After the Grant Park Criterium several weeks weeks ago the offseason began for me. For me, there are really two offseasons: between road racing and cyclocross training, and between cyclocross racing and road training.
My approach to CX is pretty relaxed (race hard, take a more "for fun" approach to training), so I'm most fatigued after the road racing season. This means the break after road racing is a bit longer and a bit more restful than starting up base work in Dec/Jan. It is two or three weeks long for me.
Here's where I do during the offseason:
NO BIKE TRAINING
No more intervals, hill efforts, hard group rides or long rides. Only very chill, short rides. I'll do cross training if I feel like it, like running.
REDUCTION OF BIKE MEDIA
This is harder to do, but I try not to read racing blogs as much, research bikes less, watch less bike racing - basically try my best to reduce consumption of cycling media, whatever it is at the moment (that has also meant not writing blogs ...).
EAT AND DRINK AS MUCH AS I FEEL LIKE
Relatively of course, but I drink as much as I feel like, and eat as much of the type of food I generally try to avoid or constrict consumption as I feel like (cheese, pizza, sugary granola, "bad" Mexican food, french fries, etc).
Why have an offseason? I mean, the weather is nice, group rides are still going, what's the benefit? I think there are two main benefits:
Bike racers generally spend a large part of their waking hours training, recovering from training, and talking/thinking about bike racing. It is easy for that to become burdensome instead of pleasurable, so taking a prescribed break from everything is a good way to come back enthusiastic and ready to take on new challenges.
Generally bike racers only give their bodies a day or two a week to recover, and often only 20 hours or so between training sessions. This allows for the muscles to clear themselves out, refuel, and do basic rebuilding of damaged tissues. Doing another training sessions stops any deeper rebuilding. Taking a longer break allows the body to rebuild more deeply than it usually has the chance to.
Being successful at bike racing for most of us is hard to do without having a bit of tunnel vision. Lifting one's head up, fully focusing on everything outside of bike racing, helps to put everything in perspective, and also to get a clearer view on where your fitness is, what happened with your race season, and what's realistic for the upcoming season.
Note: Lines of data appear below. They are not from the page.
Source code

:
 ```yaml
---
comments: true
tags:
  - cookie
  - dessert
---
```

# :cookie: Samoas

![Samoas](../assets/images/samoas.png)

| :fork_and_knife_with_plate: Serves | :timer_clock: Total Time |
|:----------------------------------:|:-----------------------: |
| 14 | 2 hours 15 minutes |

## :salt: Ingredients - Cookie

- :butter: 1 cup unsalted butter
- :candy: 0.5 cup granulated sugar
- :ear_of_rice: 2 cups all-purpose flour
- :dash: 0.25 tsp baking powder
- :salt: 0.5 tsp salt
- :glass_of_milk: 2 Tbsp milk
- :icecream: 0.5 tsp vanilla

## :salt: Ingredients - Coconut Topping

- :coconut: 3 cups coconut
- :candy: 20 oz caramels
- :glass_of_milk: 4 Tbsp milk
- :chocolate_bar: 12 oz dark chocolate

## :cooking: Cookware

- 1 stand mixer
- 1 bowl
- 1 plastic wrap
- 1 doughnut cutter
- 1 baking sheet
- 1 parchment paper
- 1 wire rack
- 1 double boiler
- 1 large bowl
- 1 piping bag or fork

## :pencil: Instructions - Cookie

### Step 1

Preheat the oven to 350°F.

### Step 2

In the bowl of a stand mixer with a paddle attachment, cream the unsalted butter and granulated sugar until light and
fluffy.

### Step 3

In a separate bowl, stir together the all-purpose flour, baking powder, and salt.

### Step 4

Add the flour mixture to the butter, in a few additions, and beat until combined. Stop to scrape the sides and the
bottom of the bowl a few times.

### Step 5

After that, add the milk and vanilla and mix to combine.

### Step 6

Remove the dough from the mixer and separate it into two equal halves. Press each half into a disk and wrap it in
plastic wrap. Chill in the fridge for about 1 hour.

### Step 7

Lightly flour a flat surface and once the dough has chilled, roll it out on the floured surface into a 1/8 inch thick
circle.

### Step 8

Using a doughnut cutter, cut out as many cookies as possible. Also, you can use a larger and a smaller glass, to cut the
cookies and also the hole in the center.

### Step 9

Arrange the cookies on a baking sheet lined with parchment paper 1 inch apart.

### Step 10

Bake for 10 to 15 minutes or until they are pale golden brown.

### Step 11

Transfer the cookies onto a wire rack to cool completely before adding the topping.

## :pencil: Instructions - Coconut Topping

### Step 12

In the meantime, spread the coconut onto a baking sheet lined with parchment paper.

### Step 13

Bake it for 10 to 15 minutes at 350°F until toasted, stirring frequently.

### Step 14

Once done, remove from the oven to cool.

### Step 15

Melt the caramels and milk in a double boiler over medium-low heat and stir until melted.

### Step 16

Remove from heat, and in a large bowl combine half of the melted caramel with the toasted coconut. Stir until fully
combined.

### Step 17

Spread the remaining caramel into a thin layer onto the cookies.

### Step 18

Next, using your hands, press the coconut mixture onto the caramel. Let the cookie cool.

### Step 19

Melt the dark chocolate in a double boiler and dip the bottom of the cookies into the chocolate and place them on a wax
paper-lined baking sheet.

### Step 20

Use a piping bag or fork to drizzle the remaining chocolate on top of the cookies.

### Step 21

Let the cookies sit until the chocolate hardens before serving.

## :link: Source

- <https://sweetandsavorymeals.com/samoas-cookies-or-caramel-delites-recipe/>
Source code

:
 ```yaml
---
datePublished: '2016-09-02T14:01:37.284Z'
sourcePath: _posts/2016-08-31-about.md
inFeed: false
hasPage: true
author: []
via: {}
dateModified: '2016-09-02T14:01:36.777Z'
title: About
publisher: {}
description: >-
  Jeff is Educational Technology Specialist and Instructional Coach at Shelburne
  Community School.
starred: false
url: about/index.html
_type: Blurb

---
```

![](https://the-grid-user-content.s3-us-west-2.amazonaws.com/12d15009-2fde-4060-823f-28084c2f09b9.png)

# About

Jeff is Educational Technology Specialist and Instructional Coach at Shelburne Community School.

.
For some racers it can be difficult to not train, or do longer rides. Not having the daily hit of training induced endorphins can be a downer. Not training can make a racer feel sluggish or bloated - which is a terrible feeling for a racer to have. At those moments it can be tempting to just go out and do that extra little ride, and then do that hill just a little bit harder ... but it's important not to. Just go on a walk, do some situps and pushups, yardwork, a run - something that gets you moving. And don't worry about it - you'll get back to training soon enough.
So I hope you're all taking a bit of a break as well, and are getting ready for the CX season - it's right around the corner!